Pictures excluded, output the lines of the data below between the one holding "Health Data API" and the one holding "## Upgrade the MARS agent", inclusive, exactly as they stand.

BEGIN Raw data

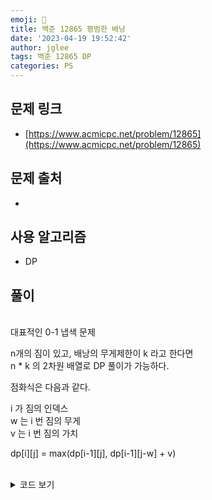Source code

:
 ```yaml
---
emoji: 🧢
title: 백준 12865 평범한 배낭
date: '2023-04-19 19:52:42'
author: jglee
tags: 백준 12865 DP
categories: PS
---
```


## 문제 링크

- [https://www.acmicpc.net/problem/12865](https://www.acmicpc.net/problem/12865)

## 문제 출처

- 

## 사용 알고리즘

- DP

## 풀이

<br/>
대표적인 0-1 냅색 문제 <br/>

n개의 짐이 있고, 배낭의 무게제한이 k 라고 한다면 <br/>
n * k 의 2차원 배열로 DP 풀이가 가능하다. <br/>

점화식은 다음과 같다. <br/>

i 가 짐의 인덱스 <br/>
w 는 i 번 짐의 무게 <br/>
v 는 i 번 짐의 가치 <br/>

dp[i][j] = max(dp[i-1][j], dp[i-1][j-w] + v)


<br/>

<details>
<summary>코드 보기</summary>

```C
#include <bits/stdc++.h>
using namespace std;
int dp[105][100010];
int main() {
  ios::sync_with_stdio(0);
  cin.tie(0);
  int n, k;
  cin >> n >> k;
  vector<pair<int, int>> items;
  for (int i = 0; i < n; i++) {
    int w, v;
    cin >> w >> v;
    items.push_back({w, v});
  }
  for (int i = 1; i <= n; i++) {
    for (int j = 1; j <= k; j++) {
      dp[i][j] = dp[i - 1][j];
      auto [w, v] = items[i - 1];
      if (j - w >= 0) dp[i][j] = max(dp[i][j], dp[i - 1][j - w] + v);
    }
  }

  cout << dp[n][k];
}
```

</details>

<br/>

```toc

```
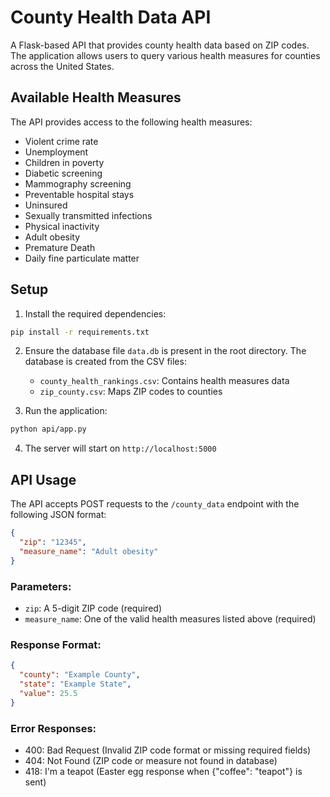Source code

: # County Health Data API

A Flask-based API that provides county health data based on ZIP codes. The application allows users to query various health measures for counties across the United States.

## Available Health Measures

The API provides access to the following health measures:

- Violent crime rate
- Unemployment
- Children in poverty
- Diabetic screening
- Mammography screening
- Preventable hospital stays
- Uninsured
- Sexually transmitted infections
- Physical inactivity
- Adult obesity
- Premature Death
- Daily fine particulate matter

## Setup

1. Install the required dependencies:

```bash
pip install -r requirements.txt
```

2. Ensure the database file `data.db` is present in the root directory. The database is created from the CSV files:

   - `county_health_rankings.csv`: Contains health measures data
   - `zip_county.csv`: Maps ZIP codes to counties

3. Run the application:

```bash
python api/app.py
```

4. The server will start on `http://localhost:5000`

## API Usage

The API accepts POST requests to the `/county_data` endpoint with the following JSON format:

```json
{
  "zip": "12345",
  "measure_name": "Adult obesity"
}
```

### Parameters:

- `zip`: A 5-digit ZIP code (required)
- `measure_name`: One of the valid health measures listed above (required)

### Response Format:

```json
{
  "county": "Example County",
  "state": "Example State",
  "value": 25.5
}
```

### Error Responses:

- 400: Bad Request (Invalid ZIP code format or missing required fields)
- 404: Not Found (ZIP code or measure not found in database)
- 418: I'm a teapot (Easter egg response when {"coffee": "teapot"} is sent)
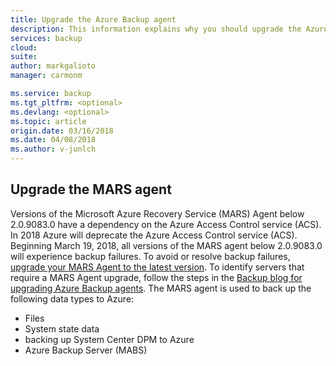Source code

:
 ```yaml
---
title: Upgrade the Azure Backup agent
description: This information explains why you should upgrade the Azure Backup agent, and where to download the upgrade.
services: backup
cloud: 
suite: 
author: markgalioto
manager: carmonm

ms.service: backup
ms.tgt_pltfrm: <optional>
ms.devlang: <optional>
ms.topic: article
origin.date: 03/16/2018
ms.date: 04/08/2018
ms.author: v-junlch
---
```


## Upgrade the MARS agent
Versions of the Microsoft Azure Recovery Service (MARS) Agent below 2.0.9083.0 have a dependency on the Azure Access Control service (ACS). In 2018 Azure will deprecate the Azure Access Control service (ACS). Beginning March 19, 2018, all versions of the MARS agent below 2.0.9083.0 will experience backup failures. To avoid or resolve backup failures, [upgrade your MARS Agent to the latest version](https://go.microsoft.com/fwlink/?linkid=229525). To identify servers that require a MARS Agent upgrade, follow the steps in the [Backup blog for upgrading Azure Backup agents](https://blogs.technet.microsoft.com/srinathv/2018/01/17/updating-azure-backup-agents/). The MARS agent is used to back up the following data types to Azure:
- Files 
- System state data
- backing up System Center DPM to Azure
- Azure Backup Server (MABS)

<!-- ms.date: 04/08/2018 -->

END Raw data

▶ Written answer
: # County Health Data API

A Flask-based API that provides county health data based on ZIP codes. The application allows users to query various health measures for counties across the United States.

## Available Health Measures

The API provides access to the following health measures:

- Violent crime rate
- Unemployment
- Children in poverty
- Diabetic screening
- Mammography screening
- Preventable hospital stays
- Uninsured
- Sexually transmitted infections
- Physical inactivity
- Adult obesity
- Premature Death
- Daily fine particulate matter

## Setup

1. Install the required dependencies:

```bash
pip install -r requirements.txt
```

2. Ensure the database file `data.db` is present in the root directory. The database is created from the CSV files:

   - `county_health_rankings.csv`: Contains health measures data
   - `zip_county.csv`: Maps ZIP codes to counties

3. Run the application:

```bash
python api/app.py
```

4. The server will start on `http://localhost:5000`

## API Usage

The API accepts POST requests to the `/county_data` endpoint with the following JSON format:

```json
{
  "zip": "12345",
  "measure_name": "Adult obesity"
}
```

### Parameters:

- `zip`: A 5-digit ZIP code (required)
- `measure_name`: One of the valid health measures listed above (required)

### Response Format:

```json
{
  "county": "Example County",
  "state": "Example State",
  "value": 25.5
}
```

### Error Responses:

- 400: Bad Request (Invalid ZIP code format or missing required fields)
- 404: Not Found (ZIP code or measure not found in database)
- 418: I'm a teapot (Easter egg response when {"coffee": "teapot"} is sent)
Source code

:
 ```yaml
---
title: Upgrade the Azure Backup agent
description: This information explains why you should upgrade the Azure Backup agent, and where to download the upgrade.
services: backup
cloud: 
suite: 
author: markgalioto
manager: carmonm

ms.service: backup
ms.tgt_pltfrm: <optional>
ms.devlang: <optional>
ms.topic: article
origin.date: 03/16/2018
ms.date: 04/08/2018
ms.author: v-junlch
---
```


## Upgrade the MARS agent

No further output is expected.